[ RadSafe ] uranium solubility and acute and chronic exposures on the Russia-Georgia border

Steven Dapra sjd at swcp.com
Mon Aug 11 19:55:29 CDT 2008


Aug. 11

         You are correct, of course, Bjorn.  The problem is that James 
Salsman is obsessed with depleted uranium.  Perhaps he even believes it is 
the father of all evil.  I do not know.

Steven Dapra



At 11:59 PM 8/11/08 +0000, Bjorn Cedervall wrote:

>The problem is not about radiation from DU - it is about people shooting 
>and bombing each other.
>DU is off topic as the major character of the tragic conflict isn't a 
>radiation issue.
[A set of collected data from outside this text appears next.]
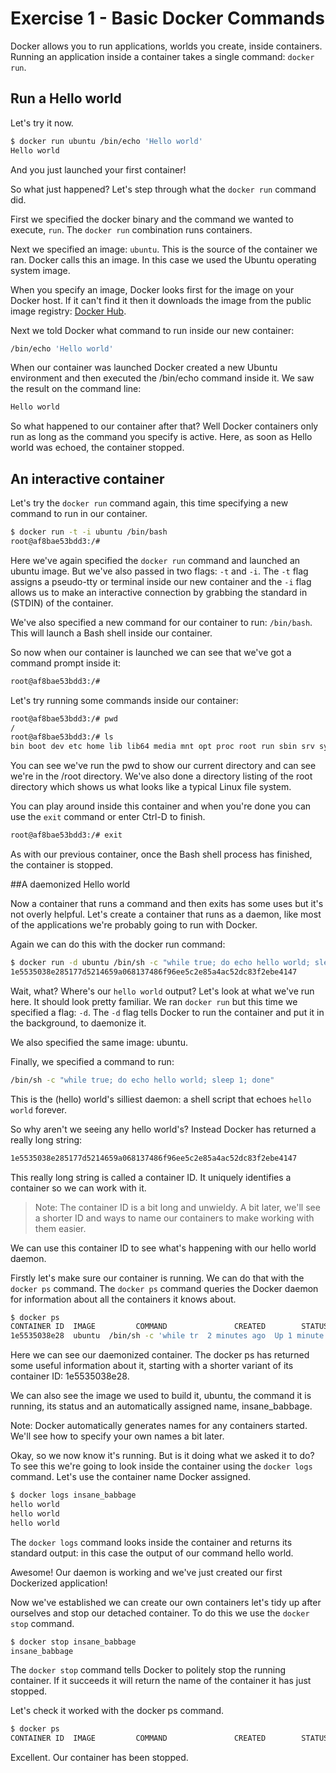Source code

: # Exercise 1 - Basic Docker Commands

Docker allows you to run applications, worlds you create, inside containers. Running an application inside a container takes a single command: ``docker run``.

## Run a Hello world

Let's try it now.

```bash
$ docker run ubuntu /bin/echo 'Hello world'
Hello world
```


And you just launched your first container!

So what just happened? Let's step through what the ``docker run`` command did.

First we specified the docker binary and the command we wanted to execute, ``run``. The ``docker run`` combination runs containers.

Next we specified an image: ``ubuntu``. This is the source of the container we ran. Docker calls this an image. In this case we used the Ubuntu operating system image.

When you specify an image, Docker looks first for the image on your Docker host. If it can't find it then it downloads the image from the public image registry: [Docker Hub](https://hub.docker.com/).

Next we told Docker what command to run inside our new container:

```bash
/bin/echo 'Hello world'
```

When our container was launched Docker created a new Ubuntu environment and then executed the /bin/echo command inside it. We saw the result on the command line:
```bash
Hello world
```

So what happened to our container after that? Well Docker containers only run as long as the command you specify is active. Here, as soon as Hello world was echoed, the container stopped.

## An interactive container

Let's try the ``docker run`` command again, this time specifying a new command to run in our container.
```bash
$ docker run -t -i ubuntu /bin/bash
root@af8bae53bdd3:/#
```

Here we've again specified the ``docker run`` command and launched an ubuntu image. But we've also passed in two flags: ``-t`` and ``-i``. The ``-t`` flag assigns a pseudo-tty or terminal inside our new container and the ``-i`` flag allows us to make an interactive connection by grabbing the standard in (STDIN) of the container.

We've also specified a new command for our container to run: ``/bin/bash``. This will launch a Bash shell inside our container.

So now when our container is launched we can see that we've got a command prompt inside it:

```bash
root@af8bae53bdd3:/#
```

Let's try running some commands inside our container:

```bash
root@af8bae53bdd3:/# pwd
/
root@af8bae53bdd3:/# ls
bin boot dev etc home lib lib64 media mnt opt proc root run sbin srv sys tmp usr var
```

You can see we've run the pwd to show our current directory and can see we're in the /root directory. We've also done a directory listing of the root directory which shows us what looks like a typical Linux file system.

You can play around inside this container and when you're done you can use the ``exit`` command or enter Ctrl-D to finish.

```bash
root@af8bae53bdd3:/# exit
```

As with our previous container, once the Bash shell process has finished, the container is stopped.

##A daemonized Hello world

Now a container that runs a command and then exits has some uses but it's not overly helpful. Let's create a container that runs as a daemon, like most of the applications we're probably going to run with Docker.

Again we can do this with the docker run command:
```bash
$ docker run -d ubuntu /bin/sh -c "while true; do echo hello world; sleep 1; done"
1e5535038e285177d5214659a068137486f96ee5c2e85a4ac52dc83f2ebe4147
```

Wait, what? Where's our ``hello world`` output? Let's look at what we've run here. It should look pretty familiar. We ran ``docker run`` but this time we specified a flag: ``-d``. The ``-d`` flag tells Docker to run the container and put it in the background, to daemonize it.

We also specified the same image: ubuntu.

Finally, we specified a command to run:

```bash
/bin/sh -c "while true; do echo hello world; sleep 1; done"
```

This is the (hello) world's silliest daemon: a shell script that echoes ``hello world`` forever.

So why aren't we seeing any hello world's? Instead Docker has returned a really long string:

```bash
1e5535038e285177d5214659a068137486f96ee5c2e85a4ac52dc83f2ebe4147
```

This really long string is called a container ID. It uniquely identifies a container so we can work with it.


> Note: The container ID is a bit long and unwieldy. A bit later, we'll see a shorter ID and ways to name our containers to make working with them easier.

We can use this container ID to see what's happening with our hello world daemon.

Firstly let's make sure our container is running. We can do that with the ``docker ps`` command. The ``docker ps`` command queries the Docker daemon for information about all the containers it knows about.
```bash
$ docker ps
CONTAINER ID  IMAGE         COMMAND               CREATED        STATUS       PORTS NAMES
1e5535038e28  ubuntu  /bin/sh -c 'while tr  2 minutes ago  Up 1 minute        insane_babbage
```

Here we can see our daemonized container. The docker ps has returned some useful information about it, starting with a shorter variant of its container ID: 1e5535038e28.

We can also see the image we used to build it, ubuntu, the command it is running, its status and an automatically assigned name, insane_babbage.


Note: Docker automatically generates names for any containers started. We'll see how to specify your own names a bit later.

Okay, so we now know it's running. But is it doing what we asked it to do? To see this we're going to look inside the container using the ``docker logs`` command. Let's use the container name Docker assigned.
```bash
$ docker logs insane_babbage
hello world
hello world
hello world
```

The ``docker logs`` command looks inside the container and returns its standard output: in this case the output of our command hello world.

Awesome! Our daemon is working and we've just created our first Dockerized application!

Now we've established we can create our own containers let's tidy up after ourselves and stop our detached container. To do this we use the ``docker stop`` command.
```bash
$ docker stop insane_babbage
insane_babbage
```

The ``docker stop`` command tells Docker to politely stop the running container. If it succeeds it will return the name of the container it has just stopped.

Let's check it worked with the docker ps command.

```bash
$ docker ps
CONTAINER ID  IMAGE         COMMAND               CREATED        STATUS       PORTS NAMES
```

Excellent. Our container has been stopped.



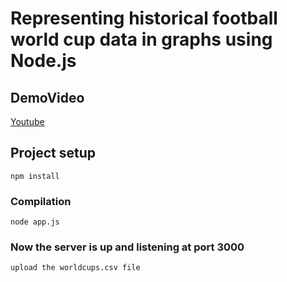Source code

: # Representing historical football world cup data in graphs using Node.js

## DemoVideo

[Youtube](https://www.youtube.com/watch?v=tTAs9kx7rRs)

## Project setup
```
npm install
```

### Compilation
```
node app.js
```

### Now the server is up and listening at port 3000
``` 
upload the worldcups.csv file
```

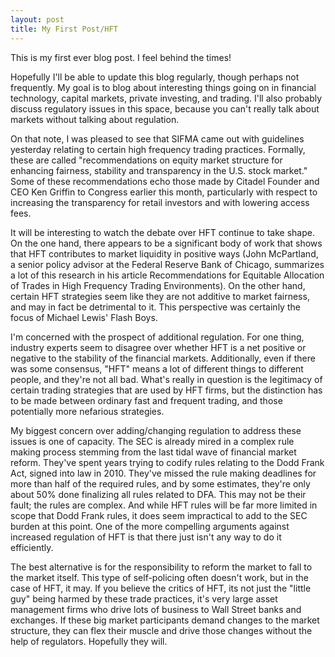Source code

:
 ```yaml
---
layout: post
title: My First Post/HFT
---
```

<p>This is my first ever blog post.  I feel behind the times! </p>

<p>Hopefully I'll be able to update this blog regularly, though perhaps not frequently.  My goal is to blog about interesting things
going on in financial technology, capital markets, private investing, and trading.  I'll also probably discuss regulatory issues
in this space, because you can't really talk about markets without talking about regulation.   </p>

<p>On that note, I was pleased to see that SIFMA came out with guidelines yesterday relating to certain high frequency trading practices.
  Formally, these are called "recommendations on equity market structure for enhancing fairness, stability and transparency in the U.S.
  stock market."  Some of these recommendations echo those made by Citadel Founder and CEO Ken Griffin to Congress earlier this month,
  particularly with respect to increasing the transparency for retail investors and with lowering access fees. </p>

<p>It will be interesting to watch the debate over HFT continue to take shape.  On the one hand, there appears to be a significant body
of work that shows that HFT contributes to market liquidity in positive ways (John McPartland, a senior policy advisor at the Federal
Reserve Bank of Chicago, summarizes a lot of this research in his article Recommendations for Equitable Allocation of Trades in High
Frequency Trading Environments).  On the other hand, certain HFT strategies seem like they are not additive to market fairness, and
 may in fact be detrimental to it.  This perspective was certainly the focus of Michael Lewis' Flash Boys.   </p>

<p>I'm concerned with the prospect of additional regulation.  For one thing, industry experts seem to disagree over whether HFT is a net
positive or negative to the stability of the financial markets.  Additionally, even if there was some consensus, "HFT" means a lot of
different things to different people, and they're not all bad.  What's really in question is the legitimacy of certain trading strategies
that are used by HFT firms, but the distinction has to be made between ordinary fast and frequent trading, and those potentially more
nefarious strategies.   </p>

<p>My biggest concern over adding/changing regulation to address these issues is one of capacity. The SEC is already mired in a complex
rule making process stemming from the last tidal wave of financial market reform.  They've spent years trying to codify rules relating
to the Dodd Frank Act, signed into law in 2010. They've missed the rule making deadlines for more than half of the required rules, and
by some estimates, they're only about 50% done finalizing all rules related to DFA.  This may not be their fault; the rules are complex.
And while HFT rules will be far more limited in scope that Dodd Frank rules, it does seem impractical to add to the SEC burden at this
point.  One of the more compelling arguments against increased regulation of HFT is that there just isn't any way to do it efficiently. </p>

<p>The best alternative is for the responsibility to reform the market to fall to the market itself. This type of self-policing often doesn't
work, but in the case of HFT, it may.  If you believe the critics of HFT, its not just the "little guy" being harmed by these trade practices,
 it's very large asset management firms who drive lots of business to Wall Street banks and exchanges.  If these big market participants
 demand changes to the market structure, they can flex their muscle and drive those changes without the help of regulators.
 Hopefully they will.    </p>
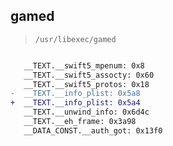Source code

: ## gamed

> `/usr/libexec/gamed`

```diff

   __TEXT.__swift5_mpenum: 0x8
   __TEXT.__swift5_assocty: 0x60
   __TEXT.__swift5_protos: 0x18
-  __TEXT.__info_plist: 0x5a8
+  __TEXT.__info_plist: 0x5a4
   __TEXT.__unwind_info: 0x6d4c
   __TEXT.__eh_frame: 0x3a98
   __DATA_CONST.__auth_got: 0x13f0

```

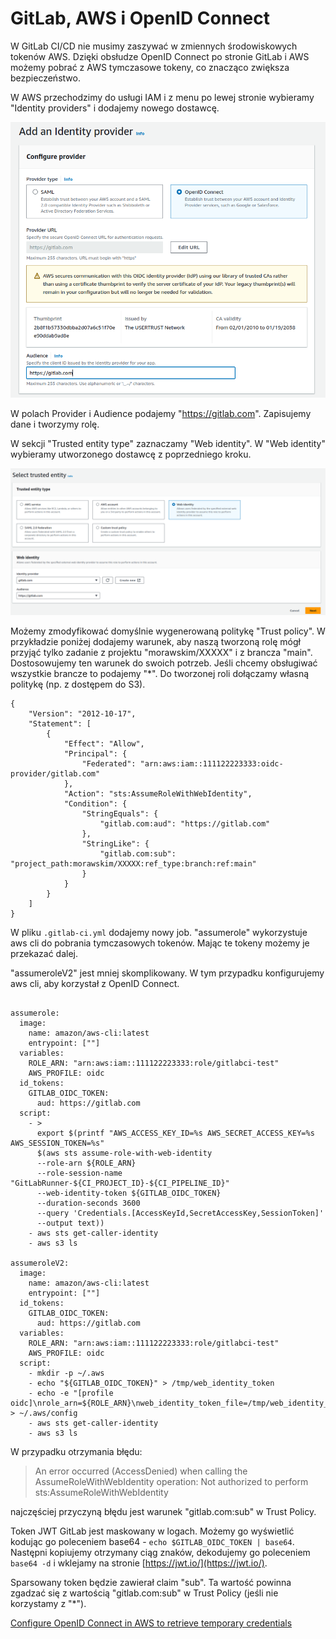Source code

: # GitLab, AWS i OpenID Connect

W GitLab CI/CD nie musimy zaszywać w zmiennych środowiskowych tokenów AWS.
Dzięki obsłudze OpenID Connect po stronie GitLab i AWS możemy pobrać z AWS tymczasowe tokeny,
co znacząco zwiększa bezpieczeństwo.

W AWS przechodzimy do usługi IAM i z menu po lewej stronie wybieramy "Identity providers" i dodajemy nowego dostawcę.

![nowy-dostawca-idp](./images/aws-openid-connect/add-idp.png)

W polach Provider i Audience podajemy "https://gitlab.com".
Zapisujemy dane i tworzymy rolę.

W sekcji "Trusted entity type" zaznaczamy "Web identity".
W "Web identity" wybieramy utworzonego dostawcę z poprzedniego kroku.

![nowa-rola](./images/aws-openid-connect/new-role.png)

Możemy zmodyfikować domyślnie wygenerowaną politykę "Trust policy".
W przykładzie poniżej dodajemy warunek, aby naszą tworzoną rolę mógł przyjąć
tylko zadanie z projektu "morawskim/XXXXX" i z brancza "main".
Dostosowujemy ten warunek do swoich potrzeb.
Jeśli chcemy obsługiwać wszystkie brancze to podajemy "*".
Do tworzonej roli dołączamy własną politykę (np. z dostępem do S3).

```
{
    "Version": "2012-10-17",
    "Statement": [
        {
            "Effect": "Allow",
            "Principal": {
                "Federated": "arn:aws:iam::111122223333:oidc-provider/gitlab.com"
            },
            "Action": "sts:AssumeRoleWithWebIdentity",
            "Condition": {
                "StringEquals": {
                    "gitlab.com:aud": "https://gitlab.com"
                },
                "StringLike": {
                    "gitlab.com:sub": "project_path:morawskim/XXXXX:ref_type:branch:ref:main"
                }
            }
        }
    ]
}
```

W pliku `.gitlab-ci.yml` dodajemy nowy job.
"assumerole" wykorzystuje aws cli do pobrania tymczasowych tokenów.
Mając te tokeny możemy je przekazać dalej.

"assumeroleV2" jest mniej skomplikowany.
W tym przypadku konfigurujemy aws cli, aby korzystał z OpenID Connect.

```

assumerole:
  image:
    name: amazon/aws-cli:latest
    entrypoint: [""]
  variables:
    ROLE_ARN: "arn:aws:iam::111122223333:role/gitlabci-test"
    AWS_PROFILE: oidc
  id_tokens:
    GITLAB_OIDC_TOKEN:
      aud: https://gitlab.com
  script:
    - >
      export $(printf "AWS_ACCESS_KEY_ID=%s AWS_SECRET_ACCESS_KEY=%s AWS_SESSION_TOKEN=%s"
      $(aws sts assume-role-with-web-identity
      --role-arn ${ROLE_ARN}
      --role-session-name "GitLabRunner-${CI_PROJECT_ID}-${CI_PIPELINE_ID}"
      --web-identity-token ${GITLAB_OIDC_TOKEN}
      --duration-seconds 3600
      --query 'Credentials.[AccessKeyId,SecretAccessKey,SessionToken]'
      --output text))
    - aws sts get-caller-identity
    - aws s3 ls

assumeroleV2:
  image:
    name: amazon/aws-cli:latest
    entrypoint: [""]
  id_tokens:
    GITLAB_OIDC_TOKEN:
      aud: https://gitlab.com
  variables:
    ROLE_ARN: "arn:aws:iam::111122223333:role/gitlabci-test"
    AWS_PROFILE: oidc
  script:
    - mkdir -p ~/.aws
    - echo "${GITLAB_OIDC_TOKEN}" > /tmp/web_identity_token
    - echo -e "[profile oidc]\nrole_arn=${ROLE_ARN}\nweb_identity_token_file=/tmp/web_identity_token" > ~/.aws/config
    - aws sts get-caller-identity
    - aws s3 ls
```

W przypadku otrzymania błędu:

> An error occurred (AccessDenied) when calling the AssumeRoleWithWebIdentity operation:
> Not authorized to perform sts:AssumeRoleWithWebIdentity

najczęściej przyczyną błędu jest warunek "gitlab.com:sub" w Trust Policy.

Token JWT GitLab jest maskowany w logach.
Możemy go wyświetlić kodując go poleceniem base64 - `echo $GITLAB_OIDC_TOKEN | base64`.
Następni kopiujemy otrzymany ciąg znaków, dekodujemy go poleceniem `base64 -d`
i wklejamy na stronie [https://jwt.io/](https://jwt.io/).

Sparsowany token będzie zawierał claim "sub".
Ta wartość powinna zgadzać się z wartością "gitlab.com:sub" w Trust Policy (jeśli nie korzystamy z "*").


[Configure OpenID Connect in AWS to retrieve temporary credentials](https://docs.gitlab.com/ee/ci/cloud_services/aws/)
If there are
>radioactive atoms coming from DU - that aspect is totally insignificant in 
>this context. You have
>plenty of natural radioactive atoms in the soil around you - that should 
>be enough to provide some
>hints.
>
>If you are trying to imply that a mutation burden could lead to some 
>genetic changes on a population
>level it just tells that you haven't studied any of the key messages from 
>the evolution biologists and
>what they developed over the last 80 years.
>
>My personal ideas only,
>
>Bjorn Cedervall   bcradsafer at hotmail.com
>---------
> > Date: Sun, 10 Aug 2008 22:14:32 -0700> From: BenjB4 at gmail.com> To: 
> radsafe at radlab.nl> Subject: [ RadSafe ] uranium solubility and acute and 
> chronic exposures on the Russia-Georgia border> > Were both sides using 
> DU in this conflict? I'd like to see a> watershed map of Europe and Asia 
> and concentrations in the adjacent> sea and sand.> > A single dose of 
> uranyl can result in reproductive toxicity, so the> effect is not limited 
> to chronic exposure.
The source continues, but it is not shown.